Date: 11/15/2025 11/16/2025
Location: Star Ocean Meditation Center
Teacher: Sara
Dharma Knowledge
The Dharma and Self-Growth
In contemporary discourse, “self-growth” usually refers to improving abilities, managing emotions, achieving goals, or optimizing personal performance. Without careful clarification, this notion easily overlaps with the language of the Dharma while remaining fundamentally incompatible with it. To examine the relationship between the Dharma and self-growth, one must first distinguish the kind of “self” each framework assumes.
Secular models of self-growth typically operate with an implicit center: a self that is taken to be real, continuous, and improvable. Growth is understood as making this self stronger, more stable, more successful, or less distressed. The underlying assumption is that the self is a fixed subject that can and should be optimized. The Dharma directly questions this assumption.
The Dharma does not deny the experience of selfhood. What it denies is that this experience corresponds to an independent, permanent, or controlling entity. What is called “self” is a contingent process composed of bodily states, sensations, perceptions, mental formations, and consciousness. The problem lies not in having a sense of self, but in mistaking this process for a solid identity and organizing desire, fear, and expectation around it. This misperception is precisely what generates suffering.
For this reason, the Dharma is not concerned with how to make the self grow, but with how the concept of self operates. Practice does not aim at strengthening personal identity, but at observing its mechanisms. Through careful attention, one begins to see which reactions arise from attachment, which ambitions stem from insecurity, and which goals merely serve identity maintenance. When these patterns are clearly understood, their compulsive force weakens.
At the practical level, the Dharma often produces psychological stability, clarity, and ethical consistency—effects that may resemble personal growth. However, these changes are not achieved through self-affirmation or motivational techniques. They arise from structural understanding. Ethical discipline reduces harmful consequences, mental cultivation stabilizes attention, and wisdom reveals impermanence, suffering, and non-self directly.
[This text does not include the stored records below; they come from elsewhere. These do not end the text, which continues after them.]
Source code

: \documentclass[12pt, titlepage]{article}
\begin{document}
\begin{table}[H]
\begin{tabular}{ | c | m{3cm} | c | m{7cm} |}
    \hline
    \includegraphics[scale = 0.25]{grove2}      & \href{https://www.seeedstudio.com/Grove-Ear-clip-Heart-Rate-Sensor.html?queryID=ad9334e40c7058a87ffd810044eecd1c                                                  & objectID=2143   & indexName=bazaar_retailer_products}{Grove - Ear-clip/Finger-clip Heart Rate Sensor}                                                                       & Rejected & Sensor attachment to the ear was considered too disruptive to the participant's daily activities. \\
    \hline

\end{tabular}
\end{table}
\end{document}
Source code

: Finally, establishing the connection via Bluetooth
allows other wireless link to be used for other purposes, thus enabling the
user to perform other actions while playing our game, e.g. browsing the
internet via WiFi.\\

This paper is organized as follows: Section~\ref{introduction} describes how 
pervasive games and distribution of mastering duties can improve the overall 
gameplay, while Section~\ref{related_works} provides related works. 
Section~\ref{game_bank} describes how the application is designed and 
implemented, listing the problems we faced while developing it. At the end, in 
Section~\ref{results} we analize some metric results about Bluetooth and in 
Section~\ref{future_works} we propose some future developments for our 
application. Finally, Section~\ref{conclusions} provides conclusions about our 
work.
The visible outcome may look like growth, but the mechanism is not self-enhancement; it is self-deconstruction.
A crucial difference lies in direction. Secular self-growth is accumulative: more skills, more control, more certainty. The Dharma is subtractive: seeing the limits of control, understanding instability, and releasing the demand for a permanent self. The former requires continuous effort to maintain progress; the latter depends on correcting fundamental misperceptions. When misperception ends, many problems no longer require active struggle.
This does not mean that the Dharma rejects ordinary improvement. It does not oppose learning skills, regulating emotions, or living effectively. The distinction is that these activities are no longer used to validate identity. They become situational responses within conditions, not instruments of self-confirmation. When growth ceases to serve ego maintenance and instead supports the reduction of ignorance and attachment, its nature changes entirely.
Thus, the relationship between the Dharma and self-growth is neither oppositional nor identical. The Dharma does not offer a blueprint for becoming a better self. It offers a path for no longer being confined by the self-concept itself. In the language of growth, it does not promise an upgraded version of the self, but the dissolution of the assumption that constant upgrading is necessary.
From the standpoint of the Dharma, genuine growth is not defined by what is added, but by what is removed: misunderstanding, clinging, and the suffering they produce. When these diminish, clarity increases, relationships stabilize, and life becomes more adaptable. These are not goals pursued directly, but consequences that follow naturally from correct understanding.